Dataset excerpts

-----

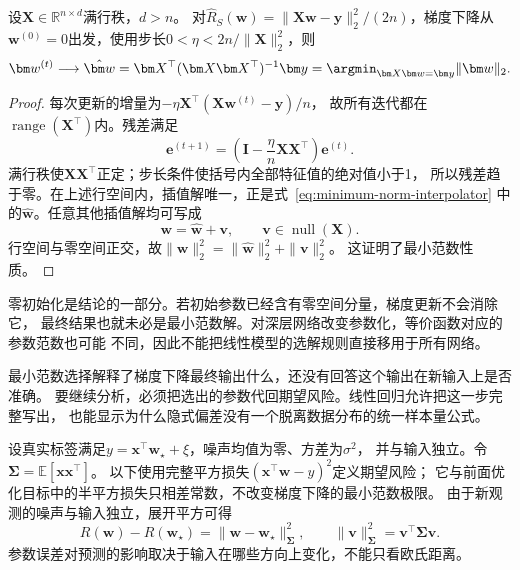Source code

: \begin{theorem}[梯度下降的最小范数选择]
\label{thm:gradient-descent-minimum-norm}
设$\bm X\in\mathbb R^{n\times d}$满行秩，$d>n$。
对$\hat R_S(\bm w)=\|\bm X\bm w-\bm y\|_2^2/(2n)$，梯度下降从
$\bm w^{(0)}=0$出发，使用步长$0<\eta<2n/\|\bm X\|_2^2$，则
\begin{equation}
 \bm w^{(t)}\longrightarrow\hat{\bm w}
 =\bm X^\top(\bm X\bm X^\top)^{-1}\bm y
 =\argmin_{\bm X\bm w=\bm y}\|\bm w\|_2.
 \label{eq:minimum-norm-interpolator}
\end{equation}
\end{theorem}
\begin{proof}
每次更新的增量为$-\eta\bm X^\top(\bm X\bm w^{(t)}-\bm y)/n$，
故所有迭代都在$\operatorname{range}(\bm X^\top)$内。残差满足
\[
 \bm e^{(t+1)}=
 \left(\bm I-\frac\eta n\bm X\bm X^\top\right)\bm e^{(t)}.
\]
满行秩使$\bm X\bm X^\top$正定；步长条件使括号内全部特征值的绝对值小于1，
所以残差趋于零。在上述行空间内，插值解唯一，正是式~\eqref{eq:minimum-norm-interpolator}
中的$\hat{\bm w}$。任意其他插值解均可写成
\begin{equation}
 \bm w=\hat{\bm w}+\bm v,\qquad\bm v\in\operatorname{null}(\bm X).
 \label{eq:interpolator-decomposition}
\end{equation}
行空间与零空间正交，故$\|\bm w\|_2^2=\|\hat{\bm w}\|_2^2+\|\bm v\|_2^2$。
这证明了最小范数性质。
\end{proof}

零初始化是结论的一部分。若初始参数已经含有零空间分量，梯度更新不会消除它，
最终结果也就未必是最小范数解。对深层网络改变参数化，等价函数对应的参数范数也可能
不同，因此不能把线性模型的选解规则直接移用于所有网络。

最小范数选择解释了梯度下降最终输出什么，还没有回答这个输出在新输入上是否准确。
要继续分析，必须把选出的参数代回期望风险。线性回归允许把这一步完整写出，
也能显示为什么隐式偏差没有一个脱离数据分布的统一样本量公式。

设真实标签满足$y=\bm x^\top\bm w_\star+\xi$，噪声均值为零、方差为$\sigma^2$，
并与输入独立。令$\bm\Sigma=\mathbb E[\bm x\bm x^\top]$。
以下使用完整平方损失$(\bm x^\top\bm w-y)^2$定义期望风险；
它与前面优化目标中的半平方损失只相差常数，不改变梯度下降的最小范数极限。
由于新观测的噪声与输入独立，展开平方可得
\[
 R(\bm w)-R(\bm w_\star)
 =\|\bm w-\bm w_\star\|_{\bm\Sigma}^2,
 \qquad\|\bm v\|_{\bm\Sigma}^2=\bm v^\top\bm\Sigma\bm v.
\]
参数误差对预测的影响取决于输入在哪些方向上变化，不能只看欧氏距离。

-----

## [Your task]
Reprint each of the records exactly and skip the images.

## [Response to the task]
Source code

: \begin{theorem}[梯度下降的最小范数选择]
\label{thm:gradient-descent-minimum-norm}
设$\bm X\in\mathbb R^{n\times d}$满行秩，$d>n$。
对$\hat R_S(\bm w)=\|\bm X\bm w-\bm y\|_2^2/(2n)$，梯度下降从
$\bm w^{(0)}=0$出发，使用步长$0<\eta<2n/\|\bm X\|_2^2$，则
\begin{equation}
 \bm w^{(t)}\longrightarrow\hat{\bm w}
 =\bm X^\top(\bm X\bm X^\top)^{-1}\bm y
 =\argmin_{\bm X\bm w=\bm y}\|\bm w\|_2.
 \label{eq:minimum-norm-interpolator}
\end{equation}
\end{theorem}
\begin{proof}
每次更新的增量为$-\eta\bm X^\top(\bm X\bm w^{(t)}-\bm y)/n$，
故所有迭代都在$\operatorname{range}(\bm X^\top)$内。残差满足
\[
 \bm e^{(t+1)}=
 \left(\bm I-\frac\eta n\bm X\bm X^\top\right)\bm e^{(t)}.
\]
满行秩使$\bm X\bm X^\top$正定；步长条件使括号内全部特征值的绝对值小于1，
所以残差趋于零。在上述行空间内，插值解唯一，正是式~\eqref{eq:minimum-norm-interpolator}
中的$\hat{\bm w}$。任意其他插值解均可写成
\begin{equation}
 \bm w=\hat{\bm w}+\bm v,\qquad\bm v\in\operatorname{null}(\bm X).
 \label{eq:interpolator-decomposition}
\end{equation}
行空间与零空间正交，故$\|\bm w\|_2^2=\|\hat{\bm w}\|_2^2+\|\bm v\|_2^2$。
这证明了最小范数性质。
\end{proof}

零初始化是结论的一部分。若初始参数已经含有零空间分量，梯度更新不会消除它，
最终结果也就未必是最小范数解。对深层网络改变参数化，等价函数对应的参数范数也可能
不同，因此不能把线性模型的选解规则直接移用于所有网络。

最小范数选择解释了梯度下降最终输出什么，还没有回答这个输出在新输入上是否准确。
要继续分析，必须把选出的参数代回期望风险。线性回归允许把这一步完整写出，
也能显示为什么隐式偏差没有一个脱离数据分布的统一样本量公式。

设真实标签满足$y=\bm x^\top\bm w_\star+\xi$，噪声均值为零、方差为$\sigma^2$，
并与输入独立。令$\bm\Sigma=\mathbb E[\bm x\bm x^\top]$。
以下使用完整平方损失$(\bm x^\top\bm w-y)^2$定义期望风险；
它与前面优化目标中的半平方损失只相差常数，不改变梯度下降的最小范数极限。
由于新观测的噪声与输入独立，展开平方可得
\[
 R(\bm w)-R(\bm w_\star)
 =\|\bm w-\bm w_\star\|_{\bm\Sigma}^2,
 \qquad\|\bm v\|_{\bm\Sigma}^2=\bm v^\top\bm\Sigma\bm v.
\]
参数误差对预测的影响取决于输入在哪些方向上变化，不能只看欧氏距离。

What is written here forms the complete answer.